As it turned out, things didn't go according to this plan (but its mere existence may well have been instrumental to the way things happened). Concretely, Tcl 8.5 didn't get released until 2007 — over five years after 8.4 — and when it came it had so many new features that they would probably have been enough for two or three minor version increments, including

and much more (see Changes in Tcl/Tk 8.5 for the full list). Why is this? Well, since it "was going to be the last", lots of people wanted to put in "just one more feature", and as it turned out, there were plenty of improvements that could be had within the Tcl 8 series. Still, when 8.5 was finally released, it was clear that there would have to be an 8.6 as well (for the sake of TclOO), and as 8.6 is approaching feature-freeze, there are still several outstanding issues which shouldn't have to wait for 9.0, including:

  • Scriptable VFS in the core (TIP#228 [1])
  • Zlib compression (TIP#234 [2])
  • Unicode beyond \uFFFF

See also ActiveState of Tcl 2008 for a summary of the state of things in October 2008.

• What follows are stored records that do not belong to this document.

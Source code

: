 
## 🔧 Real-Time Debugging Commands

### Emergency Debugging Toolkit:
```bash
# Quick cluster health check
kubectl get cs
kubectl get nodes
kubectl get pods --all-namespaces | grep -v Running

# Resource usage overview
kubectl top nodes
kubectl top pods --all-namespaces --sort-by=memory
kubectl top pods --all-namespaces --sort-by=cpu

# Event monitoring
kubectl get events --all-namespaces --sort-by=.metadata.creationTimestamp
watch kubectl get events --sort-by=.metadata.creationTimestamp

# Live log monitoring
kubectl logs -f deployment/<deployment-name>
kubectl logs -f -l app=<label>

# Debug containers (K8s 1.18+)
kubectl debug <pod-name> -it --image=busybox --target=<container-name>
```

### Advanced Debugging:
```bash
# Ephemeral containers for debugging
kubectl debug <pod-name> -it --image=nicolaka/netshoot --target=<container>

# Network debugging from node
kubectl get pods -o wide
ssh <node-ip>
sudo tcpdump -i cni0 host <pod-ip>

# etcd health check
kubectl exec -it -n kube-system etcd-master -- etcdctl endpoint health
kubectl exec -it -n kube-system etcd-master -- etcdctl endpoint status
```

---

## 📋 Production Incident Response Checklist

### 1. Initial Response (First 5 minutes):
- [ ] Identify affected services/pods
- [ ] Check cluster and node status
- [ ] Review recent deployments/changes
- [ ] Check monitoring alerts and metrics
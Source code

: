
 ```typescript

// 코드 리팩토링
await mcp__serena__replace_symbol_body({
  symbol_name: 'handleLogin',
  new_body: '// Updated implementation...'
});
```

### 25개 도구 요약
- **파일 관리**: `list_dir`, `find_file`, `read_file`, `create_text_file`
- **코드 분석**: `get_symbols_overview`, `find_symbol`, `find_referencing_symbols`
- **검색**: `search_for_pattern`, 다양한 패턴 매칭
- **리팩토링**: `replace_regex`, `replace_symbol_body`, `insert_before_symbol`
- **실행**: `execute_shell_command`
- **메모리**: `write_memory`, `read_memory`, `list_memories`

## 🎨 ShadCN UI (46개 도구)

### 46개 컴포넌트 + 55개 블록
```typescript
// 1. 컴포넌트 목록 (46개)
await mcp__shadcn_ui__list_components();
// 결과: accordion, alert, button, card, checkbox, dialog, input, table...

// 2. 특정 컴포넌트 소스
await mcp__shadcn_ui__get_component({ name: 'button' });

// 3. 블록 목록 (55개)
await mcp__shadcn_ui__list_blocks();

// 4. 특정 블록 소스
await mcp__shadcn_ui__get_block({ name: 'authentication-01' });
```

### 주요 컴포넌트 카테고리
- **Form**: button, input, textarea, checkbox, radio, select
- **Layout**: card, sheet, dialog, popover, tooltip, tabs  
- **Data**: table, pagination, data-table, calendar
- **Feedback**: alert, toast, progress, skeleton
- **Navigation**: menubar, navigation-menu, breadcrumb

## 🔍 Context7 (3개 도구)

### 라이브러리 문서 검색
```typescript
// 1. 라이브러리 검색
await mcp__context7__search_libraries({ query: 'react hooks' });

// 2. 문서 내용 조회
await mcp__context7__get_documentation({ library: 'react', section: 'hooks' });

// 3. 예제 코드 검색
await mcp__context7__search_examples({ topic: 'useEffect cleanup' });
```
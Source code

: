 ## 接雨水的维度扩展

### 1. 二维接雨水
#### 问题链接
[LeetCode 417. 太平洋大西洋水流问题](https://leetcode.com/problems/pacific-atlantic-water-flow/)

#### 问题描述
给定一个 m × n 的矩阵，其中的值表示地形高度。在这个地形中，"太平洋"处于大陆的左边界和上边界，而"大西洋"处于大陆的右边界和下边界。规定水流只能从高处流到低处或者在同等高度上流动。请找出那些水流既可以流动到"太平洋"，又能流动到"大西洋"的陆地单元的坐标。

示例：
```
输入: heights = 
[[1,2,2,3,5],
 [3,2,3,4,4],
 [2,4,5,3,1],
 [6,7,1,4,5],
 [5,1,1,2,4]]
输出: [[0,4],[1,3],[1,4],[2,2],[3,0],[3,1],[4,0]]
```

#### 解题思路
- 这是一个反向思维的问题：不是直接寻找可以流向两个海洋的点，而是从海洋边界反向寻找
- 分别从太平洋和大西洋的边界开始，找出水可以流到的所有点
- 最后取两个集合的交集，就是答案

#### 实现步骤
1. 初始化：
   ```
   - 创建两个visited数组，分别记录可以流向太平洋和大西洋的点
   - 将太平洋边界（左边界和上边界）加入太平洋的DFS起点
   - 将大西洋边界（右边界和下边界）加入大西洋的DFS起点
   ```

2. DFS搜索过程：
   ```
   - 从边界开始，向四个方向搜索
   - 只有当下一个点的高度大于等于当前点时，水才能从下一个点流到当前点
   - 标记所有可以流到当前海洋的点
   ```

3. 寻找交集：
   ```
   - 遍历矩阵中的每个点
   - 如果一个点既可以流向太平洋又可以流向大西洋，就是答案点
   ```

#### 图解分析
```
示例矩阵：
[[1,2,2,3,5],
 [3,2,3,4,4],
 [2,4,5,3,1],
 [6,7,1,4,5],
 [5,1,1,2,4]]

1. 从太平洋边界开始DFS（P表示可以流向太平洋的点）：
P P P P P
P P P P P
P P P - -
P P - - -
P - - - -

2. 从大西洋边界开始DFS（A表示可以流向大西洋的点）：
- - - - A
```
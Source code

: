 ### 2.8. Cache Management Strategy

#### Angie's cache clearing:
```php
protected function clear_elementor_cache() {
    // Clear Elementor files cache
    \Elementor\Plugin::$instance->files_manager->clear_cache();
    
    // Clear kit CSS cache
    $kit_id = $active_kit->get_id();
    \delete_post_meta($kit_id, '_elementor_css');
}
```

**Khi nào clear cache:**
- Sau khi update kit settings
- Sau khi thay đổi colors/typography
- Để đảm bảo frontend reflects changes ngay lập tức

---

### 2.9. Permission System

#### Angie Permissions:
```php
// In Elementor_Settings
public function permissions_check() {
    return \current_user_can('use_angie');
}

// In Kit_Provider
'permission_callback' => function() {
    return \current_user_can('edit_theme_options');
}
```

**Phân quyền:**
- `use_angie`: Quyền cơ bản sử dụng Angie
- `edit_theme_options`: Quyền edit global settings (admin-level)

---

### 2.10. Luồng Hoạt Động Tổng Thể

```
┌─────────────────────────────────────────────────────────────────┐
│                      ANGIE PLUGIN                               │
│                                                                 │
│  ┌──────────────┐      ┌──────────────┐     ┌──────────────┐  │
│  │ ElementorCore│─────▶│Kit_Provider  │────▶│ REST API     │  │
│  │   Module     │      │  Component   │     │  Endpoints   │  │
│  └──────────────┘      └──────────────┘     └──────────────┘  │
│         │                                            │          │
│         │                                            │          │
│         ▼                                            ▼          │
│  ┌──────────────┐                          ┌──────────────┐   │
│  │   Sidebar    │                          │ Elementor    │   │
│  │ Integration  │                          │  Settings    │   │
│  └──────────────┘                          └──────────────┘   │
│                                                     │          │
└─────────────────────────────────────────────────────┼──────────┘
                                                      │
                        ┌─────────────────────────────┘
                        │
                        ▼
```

Suggestions and discussion edit

George Peter Staplin: July 13, 2004 - Tcl 9.0 feels like something just beyond the grasp of reality. There are many ideas for what needs to be done, but most ideas from what I've seen aren't being actively worked on. I can't blame anybody for that though. We work on what we want to -- Tcl is free after all.

I've talked with Joe Mistachkin about JIT for Tcl 9.0. I've come to realize it's quite a bit more complex than my JIT for Forth, because of Tcl being so dynamic. I'm actively working on a prototype design.

Salvatore Sanfilippo and I talked about BigNum support. He even has some C code that implements such a thing. There is also: Proper integers for Tcl 8.5 or 9.0 and Proper integers implementation. There are several existing packages that already implement BigNums, but one has a license restriction (GPL/LGPL) and the other uses strings and I've been told/read is much slower than native CPU integer operations. I've written little prototypes that use the x86 opcodes add/adc to deal with larger integer types, but more design will obviously be needed. As it turned out, bignum support came already with Tcl 8.5.

LV Is the purpose of this page to summarize whom is working on features that are waiting for Tcl/Tk 9.0? It might be worth taking a pass through the TIP list to see which ones are tagged as being for 9.0 ...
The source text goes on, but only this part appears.